10 de maio de 2008

Igreja de Santo Antônio

Uma festa de família há alguns dias atrás

Uma igreja muito linda que descobri.


9 de maio de 2008

De volta para a ...cidadezinha

É a primeira vez, desde que saí desta cidade, que volto pra lá por vontade própria. Uma vez foi de ambulância, a outra, sem teto nem emprego. Não é bem um retooorno, estou lá na pequena cidade das coisas grandes só três dias por semana.

De qualquer forma, ter escolhido voltar me dá finalmente uma sensação de volta pra casa, sem rancor e nem raiva, que alimentei por tanto tempo por esta cidade pequena em vários sentidos.

Até descobri umas coisas bonitas. Olhem só.
Ando dormindo como nunca. E descobri que o silêncio de lá até dói no ouvido, é a briga dos pardais que me acorda, ou a luz do dia, que de tão forte parece quase meio dia e ainda são oito horas da manhã.

Tem também a minha rua, onde mora minha mãe há 22 anos. Os vizinhos são os mesmos, as árvores são as mesmas, a não ser as que cairam como o imenso pé de jaca onde enterrei minha cachorra para que pudesse ficar olhando lá de cima do terreno da vizinha.
Estes mesmos vizinhos me cumprimentam como se eu nunca tivesse saído de lá. E as pessoas que eu não conheço cruzam o olhar com o meu e acenam com a cabeça. É o interior.
Só a velhinha que não fica mais sentada na varanda da sua casa, uma velhinha quase minha avó de tanto que brinquei na casa dela. Ela ficava lá controlando a rua, e hoje não dá mais.

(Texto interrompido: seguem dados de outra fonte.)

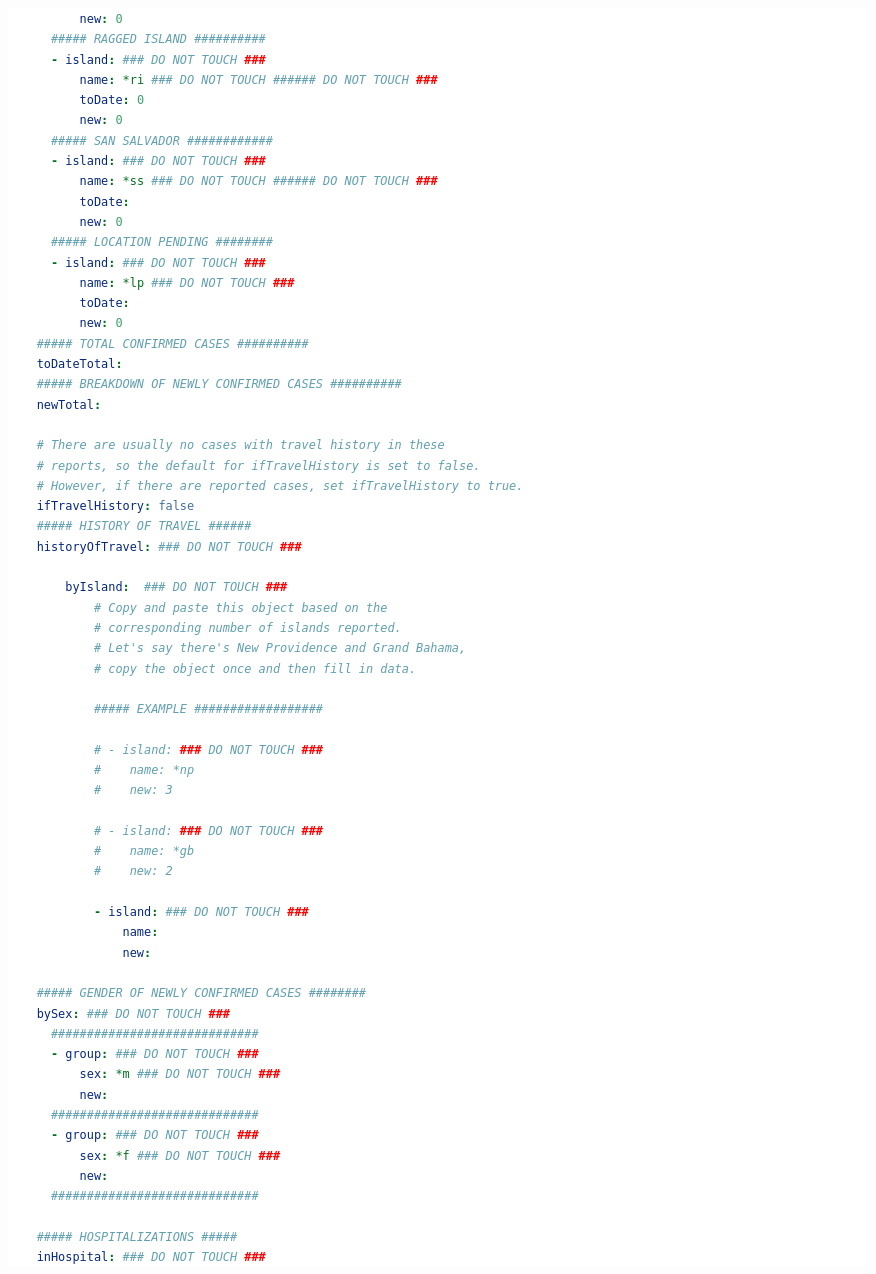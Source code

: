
 ```yaml
          new: 0
      ##### RAGGED ISLAND ##########
      - island: ### DO NOT TOUCH ###
          name: *ri ### DO NOT TOUCH ###### DO NOT TOUCH ###
          toDate: 0
          new: 0
      ##### SAN SALVADOR ############
      - island: ### DO NOT TOUCH ###
          name: *ss ### DO NOT TOUCH ###### DO NOT TOUCH ### 
          toDate: 
          new: 0
      ##### LOCATION PENDING ########
      - island: ### DO NOT TOUCH ###
          name: *lp ### DO NOT TOUCH ###
          toDate:
          new: 0
    ##### TOTAL CONFIRMED CASES ##########
    toDateTotal:
    ##### BREAKDOWN OF NEWLY CONFIRMED CASES ##########
    newTotal: 
    
    # There are usually no cases with travel history in these  
    # reports, so the default for ifTravelHistory is set to false. 
    # However, if there are reported cases, set ifTravelHistory to true.
    ifTravelHistory: false
    ##### HISTORY OF TRAVEL ######
    historyOfTravel: ### DO NOT TOUCH ###

        byIsland:  ### DO NOT TOUCH ###
            # Copy and paste this object based on the
            # corresponding number of islands reported.
            # Let's say there's New Providence and Grand Bahama, 
            # copy the object once and then fill in data.
        
            ##### EXAMPLE ##################

            # - island: ### DO NOT TOUCH ###
            #    name: *np
            #    new: 3

            # - island: ### DO NOT TOUCH ###
            #    name: *gb
            #    new: 2

            - island: ### DO NOT TOUCH ###
                name:
                new: 
                
    ##### GENDER OF NEWLY CONFIRMED CASES ########
    bySex: ### DO NOT TOUCH ###
      #############################
      - group: ### DO NOT TOUCH ###
          sex: *m ### DO NOT TOUCH ###
          new: 
      #############################
      - group: ### DO NOT TOUCH ###
          sex: *f ### DO NOT TOUCH ###
          new: 
      #############################

    ##### HOSPITALIZATIONS #####
    inHospital: ### DO NOT TOUCH ###

```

Há 20 anos atrás minha rua estava no final da cidade, era uma rua onde passavam poucos carros, então a quadra que riscávamos com gesso no asfalto durava dias, e bastava uma mãe no portão pra gritar "carroooooooo" de vez em quando para levantarmos a rede improvisada e deixar o carro passar. Chegamos a roubar um cavalete para fecharmos a rua, um dia, mas não durou muito e a prefeitura levou.

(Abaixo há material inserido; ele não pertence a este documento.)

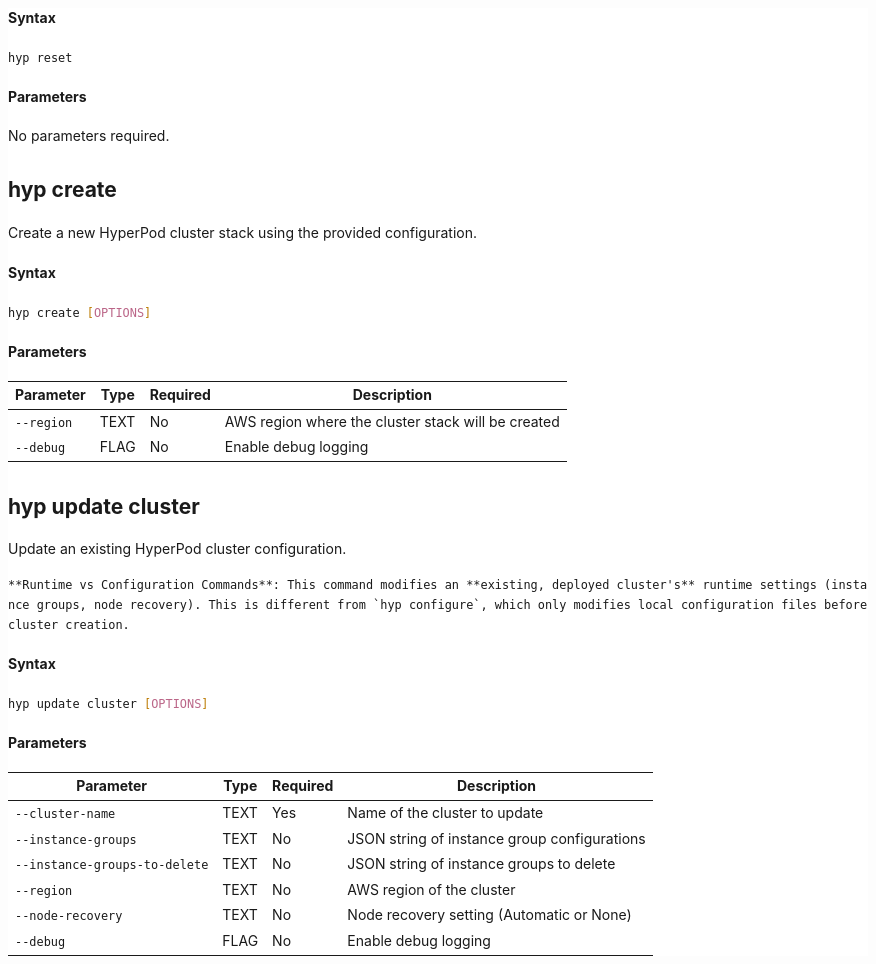 #### Syntax

```bash
hyp reset
```

#### Parameters

No parameters required.


## hyp create

Create a new HyperPod cluster stack using the provided configuration.

#### Syntax

```bash
hyp create [OPTIONS]
```

#### Parameters

| Parameter | Type | Required | Description |
|-----------|------|----------|-------------|
| `--region` | TEXT | No | AWS region where the cluster stack will be created |
| `--debug` | FLAG | No | Enable debug logging |

## hyp update cluster

Update an existing HyperPod cluster configuration.

```{important}
**Runtime vs Configuration Commands**: This command modifies an **existing, deployed cluster's** runtime settings (instance groups, node recovery). This is different from `hyp configure`, which only modifies local configuration files before cluster creation.
```

#### Syntax

```bash
hyp update cluster [OPTIONS]
```

#### Parameters

| Parameter | Type | Required | Description |
|-----------|------|----------|-------------|
| `--cluster-name` | TEXT | Yes | Name of the cluster to update |
| `--instance-groups` | TEXT | No | JSON string of instance group configurations |
| `--instance-groups-to-delete` | TEXT | No | JSON string of instance groups to delete |
| `--region` | TEXT | No | AWS region of the cluster |
| `--node-recovery` | TEXT | No | Node recovery setting (Automatic or None) |
| `--debug` | FLAG | No | Enable debug logging |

No final da rua havia uma bica, e junto da bica uma árvore, que ninguém ia por ter medo do padre que se enforcara lá. De dia até que ela era bonita, mas dava para ouvir o barulho dos galhos rangendo. Acho que era mais uma história inventada pra ninguém ir lá, no arvrão dos maconheiro. A árvore foi derrubada quando construíram ali um centro de lazer e um posto de saúde, mas ainda existe o toco.

No quintal da casa de minha mãe as árvores são quase as mesmas: um pé de pinha que produz bastante. Da briga entre o limoeiro doente e a pitangueira sobrou a pitanga. E no outro quadradinho do cimento uma primavera briga com outra trepadeira faz muito tempo. E as duas permanecem lá, sem nem morrer nem crescer direito.

A linha de trem que dividia meu bairro com a cidade não existe mais, e antigamente o silêncio era quebrado por aquele chacolhar e um apito. Disto eu sinto saudades.

É isso, to com esse post na cabeça faz uma semana, mas agora lá to sem computador nem internet. Devagar eu to voltando.